To the film’s credit, it doesn’t lean on The Fast and the Furious for its story. Ford isn’t an outsider cop trying to infiltrate a gang, but an insider in the motorcycle racing underground. He’s been hiding out in Thailand because he took and hid a couple of meth-filled motorcycles from a racist, white trash motorcycle gang called The Hellions (like ya do), but now he’s back and looking to “make things right.” Right with the Hellions, right with the Feds, and right with his girlfriend, Shane (Monet Mazur). His motivation for hiding the bikes in the first place is hazy, but whatever. That’s just back story and you can’t live your life a quarter-mile at a time while also living in the past.
Poor Ford. He’s got the mulleted Hellions after him. He’s got oddly hipsterish FBI agents after him (Adam Scott!), thinking he’s a drug dealer. Then, because trouble just drips from Ford wherever he goes, he’s got Trey Wallace after him. Trey is the leader of an Englewood-based gang called the Ravagers, and his main defining characteristic is that he is played by Ice Cube. He likes to threaten people with being fed to his dog.3
To be honest there’s a bit too much going on in Torque; a few too many moving parts for what could be a lean, mean little genre film… but that’s sort of the point. The film is over the top in almost every way possible. It didn’t have the budget to be as grand in scale as the later Fast films, but it makes up for that in flash and audacity.

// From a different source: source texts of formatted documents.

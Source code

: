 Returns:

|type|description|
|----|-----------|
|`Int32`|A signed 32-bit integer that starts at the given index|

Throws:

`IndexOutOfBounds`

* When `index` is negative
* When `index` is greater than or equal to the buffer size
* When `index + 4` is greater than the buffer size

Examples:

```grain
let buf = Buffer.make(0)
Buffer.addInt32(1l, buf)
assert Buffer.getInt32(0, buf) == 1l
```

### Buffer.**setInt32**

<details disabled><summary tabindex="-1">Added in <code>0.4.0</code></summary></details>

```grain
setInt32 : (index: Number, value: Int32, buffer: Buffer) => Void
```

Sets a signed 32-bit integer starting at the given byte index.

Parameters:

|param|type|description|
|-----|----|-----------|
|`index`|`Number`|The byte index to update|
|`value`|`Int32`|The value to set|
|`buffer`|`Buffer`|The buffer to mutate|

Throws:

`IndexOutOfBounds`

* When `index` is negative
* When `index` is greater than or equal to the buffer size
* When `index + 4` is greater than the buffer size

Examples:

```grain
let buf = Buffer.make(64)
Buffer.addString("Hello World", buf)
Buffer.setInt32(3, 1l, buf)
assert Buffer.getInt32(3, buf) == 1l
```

A narrative digression where the villains beat up a weekend warrior played by Dane Cook? Sure! Why not?
How about a scene where Shane has a hilarious motorcycle jousting match/duel with the baddie’s girlfriend? Yeah! And the baddie’s girlfriend is played by Jaime Pressly, who spends almost all of her screen time licking her lips? Heck yeah!

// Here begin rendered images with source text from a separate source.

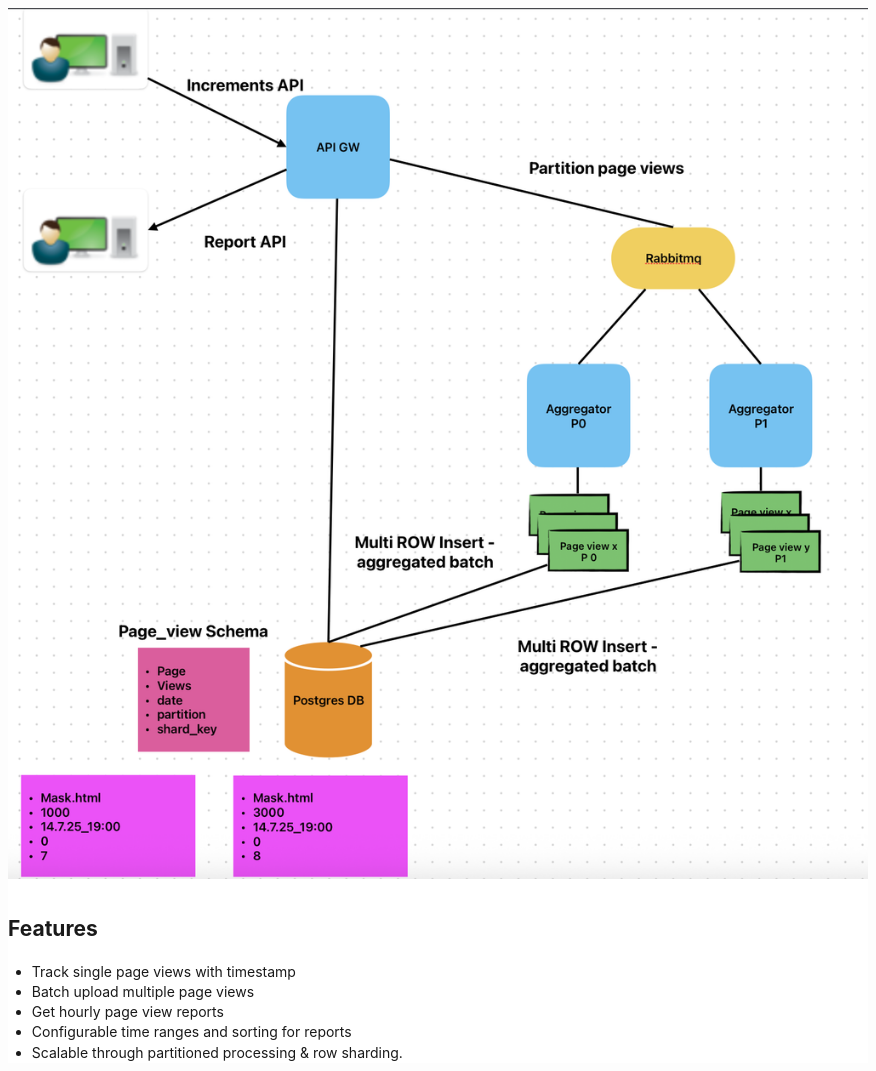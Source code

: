 ![System Architecture Details](SystemArchitecture.png)


## Features

- Track single page views with timestamp
- Batch upload multiple page views
- Get hourly page view reports
- Configurable time ranges and sorting for reports
- Scalable through partitioned processing & row sharding.
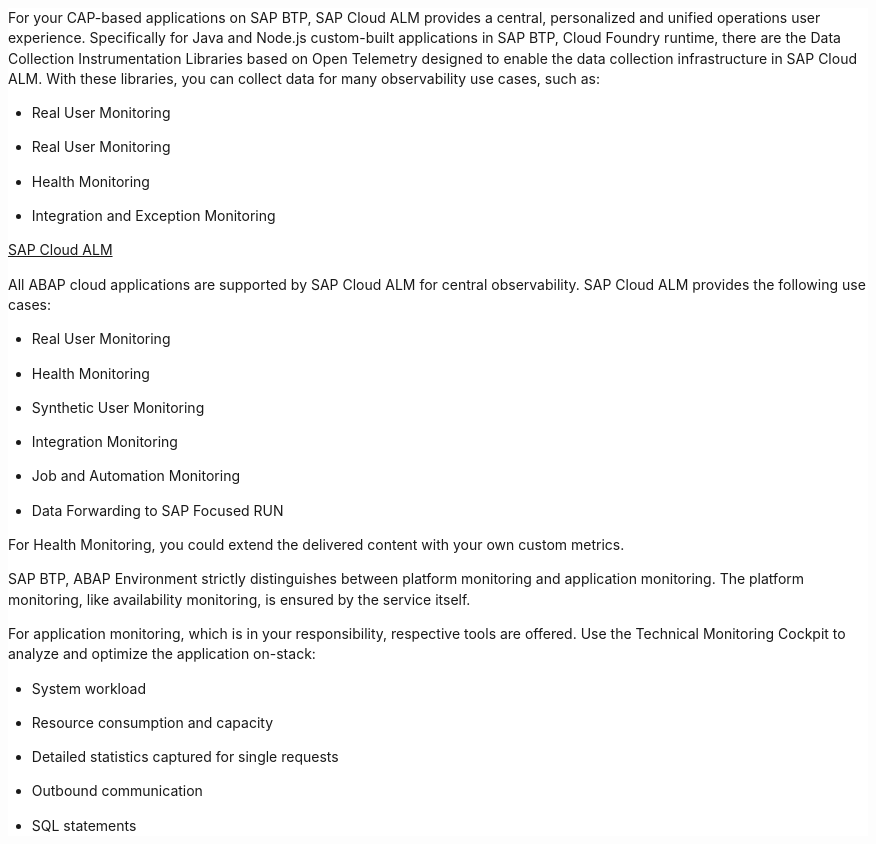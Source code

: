 For your CAP-based applications on SAP BTP, SAP Cloud ALM provides a central, personalized and unified operations user experience. Specifically for Java and Node.js custom-built applications in SAP BTP, Cloud Foundry runtime, there are the Data Collection Instrumentation Libraries based on Open Telemetry designed to enable the data collection infrastructure in SAP Cloud ALM. With these libraries, you can collect data for many observability use cases, such as:

-   Real User Monitoring

-   Real User Monitoring

-   Health Monitoring

-   Integration and Exception Monitoring




</td>
<td valign="top" rowspan="3">

[SAP Cloud ALM](https://help.sap.com/docs/link-disclaimer?site=https%3A%2F%2Fsupport.sap.com%2Fen%2Falm%2Fsap-cloud-alm.html)

All ABAP cloud applications are supported by SAP Cloud ALM for central observability. SAP Cloud ALM provides the following use cases:

-   Real User Monitoring

-   Health Monitoring

-   Synthetic User Monitoring

-   Integration Monitoring

-   Job and Automation Monitoring

-   Data Forwarding to SAP Focused RUN


For Health Monitoring, you could extend the delivered content with your own custom metrics.

SAP BTP, ABAP Environment strictly distinguishes between platform monitoring and application monitoring. The platform monitoring, like availability monitoring, is ensured by the service itself.

For application monitoring, which is in your responsibility, respective tools are offered. Use the Technical Monitoring Cockpit to analyze and optimize the application on-stack:

-   System workload

-   Resource consumption and capacity

-   Detailed statistics captured for single requests

-   Outbound communication

-   SQL statements




</td>
</tr>
<tr>
<td valign="top">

A motorcycle chase across the top of a moving train that then transitions into inside the train? You had me at hello.
Oh! Oh! A motorcycle that is so fast that its shockwave shatters car windows?
This movie. It’s a fun one. It can’t help but pale in comparison to what the Fast & Furious franchise would later become, but it’s much more enjoyable than the early films that inspired it. I feel like in an ideal world Torque would have enjoyed the same franchise fate as its big brother, and become yin to its yang. An anarchic, raunchier, and self-reflexive counterpoint to the more earnest and sweet-natured adventures of Dom and family. Bugs Bunny to Fast’s Mickey Mouse.
If nothing else, the Torque franchise would have gone to outer space already.
- They are related, after all. Torque and The Fast and the Furious share a producer in Neal H. Moritz.
- Given their penchant for bombastic action and total lack of irony, I would love for the Wachowskis to make a Fast & Furious movie.
- The dog is named Dojo and he looks to be a very good dog who wouldn’t eat anyone unless they really, really deserved it.